Hume and the SDLP kept politics alive. Hume’s genius for internationalising the Northern Ireland problem and ‘transcending’ the narrow ground fed optimism. ‘Physical force republicans’ went on calling called politics a fraud. Unionist leaders circled the wagons.

After 1921’s first Northern Ireland election returned a few independent unionists in addition to the predicted generous majority for the Ulster Unionist Party, the party dubbed independents ‘renegades’. Proportional representation was dropped, constituencies redrawn, and elections became stark unionist vs. nationalist. Catholic oppositionists gave up. In 1933, the Unionist party won before a vote was cast because nobody contested 27 seats.

What might be dubbed the neo-feudal aspect of pre-Troubles Northern Ireland is neatly illustrated by the electoral history of O’Neill’s successor as prime minister, Major James Chichester-Clark. He inherited his South Londonderry seat from Dame Dehra Parker, who had effectively handed it to his father (and her relative) Captain James Lenox-Conyngham Chichester-Clark, then reclaimed it on his death. The son faced a contender for the first time in 1969, only the second fight in over 40 years for the seat.

In 1949 Dame Dehra won it by 9,193 votes to 5,909; Major Chichester-Clark by 9,195 to 5,812. Which meant his family had held South Derry since partition.

Half a century later the only certainty is that unionists are bereft of direction and, therefore, talking up the chances of a restored Stormont. You could almost blush for them.

Nigel Dodds and Jim Allister turned up at Friday night’s Ulster Hall rally, closed to reporters. The leader of the Westminster party, Arlene Foster’s ‘eminence orange’, central to negotiations with Conservative prime ministers, trooped in to share a microphone with Allister, last of the Naysayers. Both of them there to stay onside with who, exactly? So that nobody can call them Lundy?

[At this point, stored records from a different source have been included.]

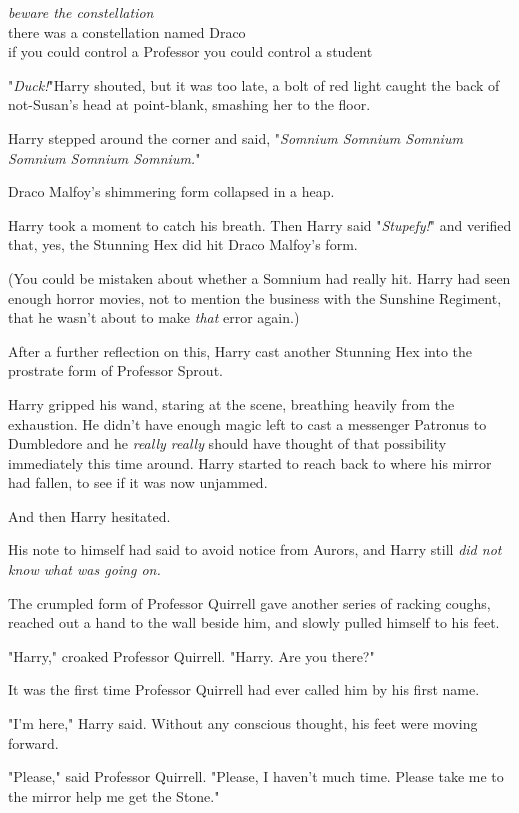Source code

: \noindent{}\emph{beware the constellation}\\
there was a constellation named Draco\\
if you could control a Professor you could control a student

"\emph{Duck!}"Harry shouted, but it was too late, a bolt of red light caught
the back of not-Susan's head at point-blank, smashing her to the floor.

Harry stepped around the corner and said, "\emph{Somnium Somnium Somnium
Somnium Somnium Somnium.}"

Draco Malfoy's shimmering form collapsed in a heap.

Harry took a moment to catch his breath. Then Harry said "\emph{Stupefy!}" and
verified that, yes, the Stunning Hex did hit Draco Malfoy's form.

(You could be mistaken about whether a Somnium had really hit. Harry had seen
enough horror movies, not to mention the business with the Sunshine Regiment,
that he wasn't about to make \emph{that} error again.)

After a further reflection on this, Harry cast another Stunning Hex into the
prostrate form of Professor Sprout.

Harry gripped his wand, staring at the scene, breathing heavily from the
exhaustion. He didn't have enough magic left to cast a messenger Patronus to
Dumbledore and he \emph{really really} should have thought of that possibility
immediately this time around. Harry started to reach back to where his mirror
had fallen, to see if it was now unjammed.

And then Harry hesitated.

His note to himself had said to avoid notice from Aurors, and Harry still
\emph{did not know what was going on.}

The crumpled form of Professor Quirrell gave another series of racking coughs,
reached out a hand to the wall beside him, and slowly pulled himself to his
feet.

"Harry," croaked Professor Quirrell. "Harry. Are you there?"

It was the first time Professor Quirrell had ever called him by his first name.

"I'm here," Harry said. Without any conscious thought, his feet were moving
forward.

"Please," said Professor Quirrell. "Please, I haven't{\el} much time. Please
take me{\el} to the mirror{\el} help me{\el} get the Stone."

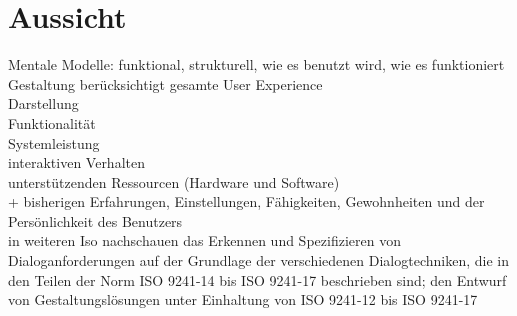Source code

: 
\section{Aussicht}
Mentale Modelle: funktional, strukturell, wie es benutzt wird, wie es funktioniert\\

Gestaltung berücksichtigt gesamte User Experience\\
 Darstellung\\
 Funktionalität\\
 Systemleistung\\
 interaktiven Verhalten\\
 unterstützenden Ressourcen (Hardware und Software)\\
 + bisherigen Erfahrungen, Einstellungen, Fähigkeiten, Gewohnheiten und der Persönlichkeit des Benutzers\\

 
in weiteren Iso nachschauen
 	das Erkennen und Spezifizieren von Dialoganforderungen auf der Grundlage der verschiedenen Dialogtechniken, die in den Teilen der Norm ISO 9241-14 bis ISO 9241-17 beschrieben sind;
 den Entwurf von Gestaltungslösungen unter Einhaltung von ISO 9241-12 bis ISO 9241-17\\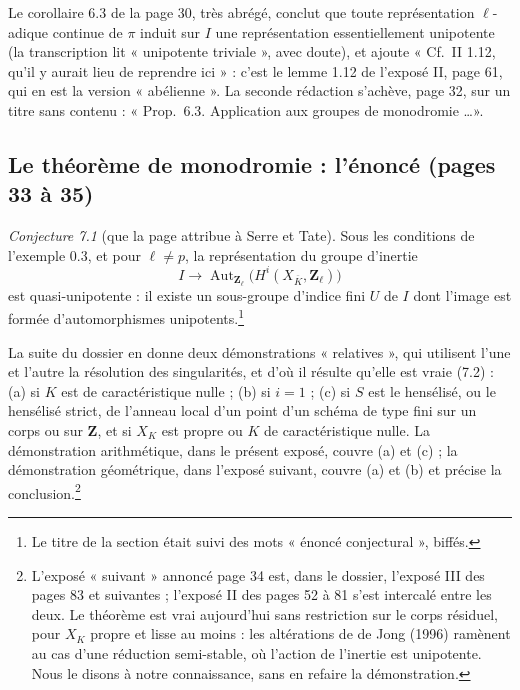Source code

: \documentclass[11pt,a4paper]{article}
\begin{document}
Le corollaire 6.3 de la page 30, très abrégé, conclut que toute représentation
$\ell$-adique continue de $\pi$ induit sur $I$ une représentation
essentiellement unipotente (la transcription lit « unipotente triviale », avec
doute), et ajoute « Cf.\ II 1.12, qu'il y aurait lieu de reprendre ici » :
c'est le lemme 1.12 de l'exposé II, page 61, qui en est la version
« abélienne ». La seconde rédaction s'achève, page 32, sur un titre sans
contenu : « Prop.\ 6.3. Application aux groupes de monodromie \ldots ».

\subsection*{Le théorème de monodromie : l'énoncé (pages 33 à 35)}

\emph{Conjecture 7.1} (que la page attribue à Serre et Tate). Sous les conditions
de l'exemple 0.3, et pour $\ell \neq p$, la représentation du groupe d'inertie
\[
  I \longrightarrow \operatorname{Aut}_{\mathbf{Z}_\ell}\bigl(H^i(X_{\overline K}, \mathbf{Z}_\ell)\bigr)
\]
est quasi-unipotente : il existe un sous-groupe d'indice fini $U$ de $I$ dont
l'image est formée d'automorphismes unipotents.\footnote{Le titre de la section
était suivi des mots « énoncé conjectural », biffés.}

La suite du dossier en donne deux démonstrations « relatives », qui utilisent
l'une et l'autre la résolution des singularités, et d'où il résulte qu'elle est
vraie (7.2) : (a) si $K$ est de caractéristique nulle ; (b) si $i = 1$ ; (c) si
$S$ est le hensélisé, ou le hensélisé strict, de l'anneau local d'un point d'un
schéma de type fini sur un corps ou sur $\mathbf{Z}$, et si $X_K$ est propre ou
$K$ de caractéristique nulle. La démonstration arithmétique, dans le présent
exposé, couvre (a) et (c) ; la démonstration géométrique, dans l'exposé suivant,
couvre (a) et (b) et précise la conclusion.\footnote{L'exposé « suivant »
annoncé page 34 est, dans le dossier, l'exposé III des pages 83 et suivantes ;
l'exposé II des pages 52 à 81 s'est intercalé entre les deux. Le
théorème est vrai aujourd'hui sans restriction sur le corps résiduel, pour
$X_K$ propre et lisse au moins : les altérations de de Jong (1996) ramènent au
cas d'une réduction semi-stable, où l'action de l'inertie est unipotente. Nous
le disons à notre connaissance, sans en refaire la démonstration.}
\end{document}
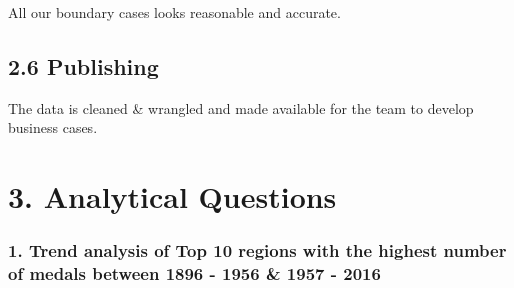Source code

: \documentclass[
]{article}
\begin{document}
All our boundary cases looks reasonable and accurate.

\hypertarget{publishing}{%
\subsection{2.6 Publishing}\label{publishing}}

The data is cleaned \& wrangled and made available for the team to
develop business cases.

\hypertarget{analytical-questions}{%
\section{3. Analytical Questions}\label{analytical-questions}}

\hypertarget{trend-analysis-of-top-10-regions-with-the-highest-number-of-medals-between-1896---1956-1957---2016}{%
\subsubsection{1. Trend analysis of Top 10 regions with the highest
number of medals between 1896 - 1956 \& 1957 -
2016}\label{trend-analysis-of-top-10-regions-with-the-highest-number-of-medals-between-1896---1956-1957---2016}}
\end{document}
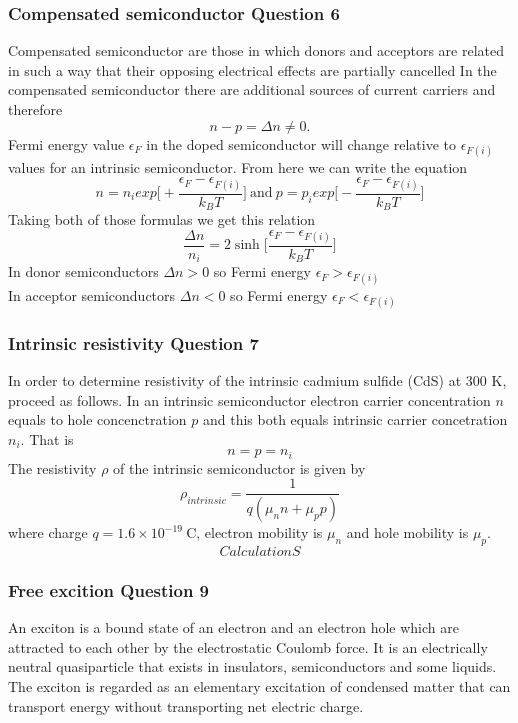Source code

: \subsubsection*{Compensated semiconductor Question 6}

Compensated semiconductor are those in which donors and acceptors are related in such a way that their opposing electrical effects are partially cancelled
In the compensated semiconductor there are additional sources of current carriers and therefore
$$
n - p = \Delta n \neq 0.
$$
Fermi energy value $\epsilon_F$ in the doped semiconductor will change relative to $\epsilon_{F(i)}$ values for an intrinsic semiconductor. From here we can write the equation
$$
n = n_i exp\bigg[+\frac{\epsilon_F - \epsilon_{F(i)}}{k_B T}\bigg] \ \mathrm{and} \
p = p_i exp\bigg[-\frac{\epsilon_F - \epsilon_{F(i)}}{k_B T}\bigg]
$$
Taking both of those formulas we get this relation
\begin{equation}
\frac{\Delta n}{n_i} = 2\sinh{\bigg[\frac{\epsilon_F - \epsilon_{F(i)}}{k_B T}\bigg]}
\end{equation}
In donor semiconductors $\Delta n > 0$ so Fermi energy $\epsilon_F > \epsilon_{F(i)}$ \\
In acceptor semiconductors $\Delta n < 0$ so Fermi energy $\epsilon_F < \epsilon_{F(i)}$

\subsubsection*{Intrinsic resistivity Question 7}
In order to determine resistivity of the intrinsic cadmium sulfide (CdS) at 300 K, proceed as follows. In an intrinsic semiconductor electron carrier concentration $n$ equals to hole concenctration $p$ and this both equals intrinsic carrier concetration $n_i$. That is
$$
n = p = n_i 
$$
The resistivity $\rho$ of the intrinsic semiconductor is given by
$$
\rho_{intrinsic} = \frac{1}{q(\mu_nn + \mu_pp)}
$$
where charge $q = 1.6 \times 10^{-19}\ \mathrm{C}$, electron mobility is $\mu_n$ and hole mobility is $\mu_p$.
\begin{equation}
CalculationS
\end{equation}


\subsubsection*{Free excition Question 9}

An exciton is a bound state of an electron and an electron hole which are attracted to each other by the electrostatic Coulomb force. It is an electrically neutral quasiparticle that exists in insulators, semiconductors and some liquids. The exciton is regarded as an elementary excitation of condensed matter that can transport energy without transporting net electric charge.

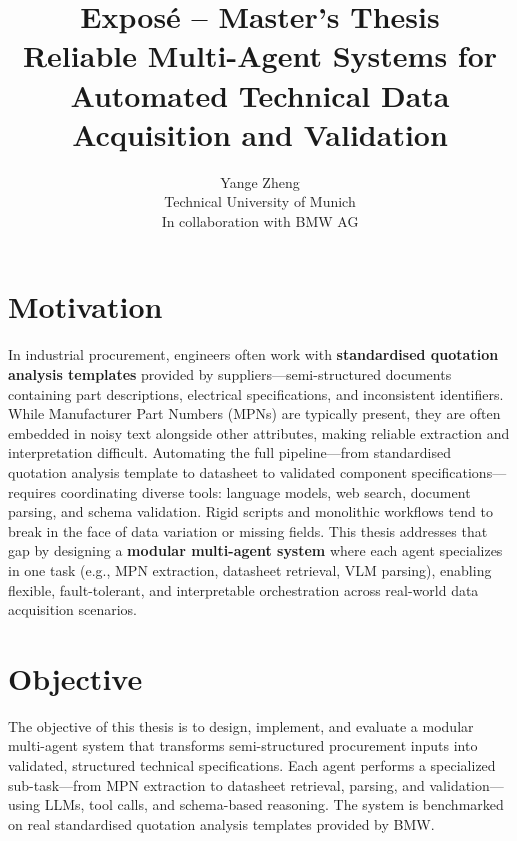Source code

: \documentclass[11pt]{article}
\title{\textbf{Exposé – Master's Thesis}\\Reliable Multi-Agent Systems for Automated Technical Data Acquisition and Validation}
\author{Yange Zheng\\Technical University of Munich\\In collaboration with BMW AG}
\date{}
\begin{document}
\maketitle

\section*{Motivation}
In industrial procurement, engineers often work with \textbf{standardised quotation analysis templates} provided by suppliers—semi-structured documents containing part descriptions, electrical specifications, and inconsistent identifiers. While Manufacturer Part Numbers (MPNs) are typically present, they are often embedded in noisy text alongside other attributes, making reliable extraction and interpretation difficult. Automating the full pipeline—from standardised quotation analysis template to datasheet to validated component specifications—requires coordinating diverse tools: language models, web search, document parsing, and schema validation. Rigid scripts and monolithic workflows tend to break in the face of data variation or missing fields. This thesis addresses that gap by designing a \textbf{modular multi-agent system} where each agent specializes in one task (e.g., MPN extraction, datasheet retrieval, VLM parsing), enabling flexible, fault-tolerant, and interpretable orchestration across real-world data acquisition scenarios.

\section*{Objective}
The objective of this thesis is to design, implement, and evaluate a modular multi-agent system that transforms semi-structured procurement inputs into validated, structured technical specifications. Each agent performs a specialized sub-task—from MPN extraction to datasheet retrieval, parsing, and validation—using LLMs, tool calls, and schema-based reasoning. The system is benchmarked on real standardised quotation analysis templates provided by BMW.
\end{document}
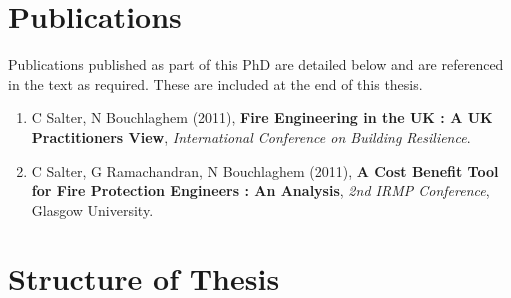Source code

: \documentclass[table,a4paper,oneside]{book}
\begin{document}
\section{Publications}
\label{sec:Publications}

Publications published as part of this PhD are detailed below and are referenced in the text as required. These are included at the end of this thesis.

\begin{enumerate}
	\item C Salter, N Bouchlaghem (2011), \textbf{Fire Engineering in the UK : A UK Practitioners View}, \emph{International Conference on Building Resilience}.
	\item C Salter, G Ramachandran, N Bouchlaghem (2011), \textbf{A Cost Benefit Tool for Fire Protection Engineers : An Analysis}, \emph{2nd IRMP Conference}, Glasgow University.
\end{enumerate}

\section{Structure of Thesis}
\label{sec:Structure}

%
%
\end{document}
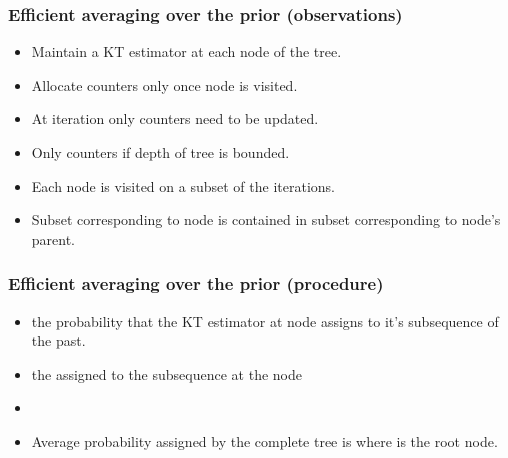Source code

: \documentclass[handout]{beamer}
\begin{document}
\begin{frame}
\frametitle{Efficient averaging over the prior (observations)}
\begin{itemize}
\item Maintain a KT estimator at each node of the tree.
\item Allocate counters only once node is visited.
\item At iteration  only  counters need to be updated.
\item Only  counters if depth of tree is bounded.
\item Each node is visited on a subset of the iterations.
\item Subset corresponding to node is contained in subset corresponding to node's parent.
\end{itemize}
\end{frame}

\begin{frame}
\frametitle{Efficient averaging over the prior (procedure)}
\begin{itemize}
\item {} the probability that the KT estimator at node 
 assigns to it's subsequence of the past.
\item {} the  assigned to the subsequence  at the node 
\item
{}
\item Average probability assigned by the complete tree is  where \R{$\lambda$} is the root node.
\end{itemize}
\end{frame}




%
\end{document}
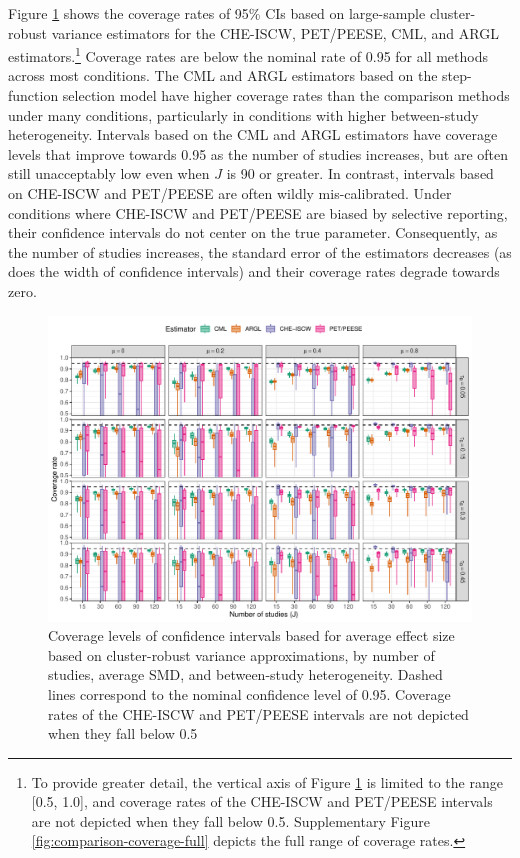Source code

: \documentclass[
  american,
  man, donotrepeattitle,floatsintext]{apa7}
\begin{document}
Figure \ref{fig:comparison-coverage} shows the coverage rates of 95\% CIs based on large-sample cluster-robust variance estimators for the CHE-ISCW, PET/PEESE, CML, and ARGL estimators.\footnote{To provide greater detail, the vertical axis of Figure \ref{fig:comparison-coverage} is limited to the range {[}0.5, 1.0{]}, and coverage rates of the CHE-ISCW and PET/PEESE intervals are not depicted when they fall below 0.5. Supplementary Figure \ref{fig:comparison-coverage-full} depicts the full range of coverage rates.}
Coverage rates are below the nominal rate of 0.95 for all methods across most conditions.
The CML and ARGL estimators based on the step-function selection model have higher coverage rates than the comparison methods under many conditions, particularly in conditions with higher between-study heterogeneity.
Intervals based on the CML and ARGL estimators have coverage levels that improve towards 0.95 as the number of studies increases, but are often still unacceptably low even when \(J\) is 90 or greater.
In contrast, intervals based on CHE-ISCW and PET/PEESE are often wildly mis-calibrated.
Under conditions where CHE-ISCW and PET/PEESE are biased by selective reporting, their confidence intervals do not center on the true parameter. Consequently, as the number of studies increases, the standard error of the estimators decreases (as does the width of confidence intervals) and their coverage rates degrade towards zero.

\begin{figure}
\includegraphics{step-function-selection-models-with-dependent-effects_files/figure-latex/comparison-coverage-1} \caption{Coverage levels of confidence intervals based for average effect size based on cluster-robust variance approximations, by number of studies, average SMD, and between-study heterogeneity. Dashed lines correspond to the nominal confidence level of 0.95. Coverage rates of the CHE-ISCW and PET/PEESE intervals are not depicted when they fall below 0.5}\label{fig:comparison-coverage}
\end{figure}
\end{document}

As though showing up at the Ulster Hall is serious political business.

Whereas, after much muttering about first past the post, tactical voting here and in Britain is getting serious consideration.

Advice recommends how best to thwart a healthy majority for Boris Johnson, naming constituencies that could make the difference between a Conservative majority and another hung parliament. The Observer gave polling expert Peter Kellner two pages to lay out the 50 seats that could block the Tories. The odds, as one commenter puts it, are surely with the (Tory) sods. How many will tick new boxes is un-pollable, still unknowable, possibly to themselves.

For many here, not all nationalist, the aim is simpler. How best to show the DUP what people think of their wilful ignorance and arrogance on Brexit? Naomi Long might be loaned votes as a personal tribute. If so, it will be in spite of frustration with her party colleagues in North and South Belfast. Who on Thursday might preserve two DUPpers, in the name of moderation and non-sectarianism.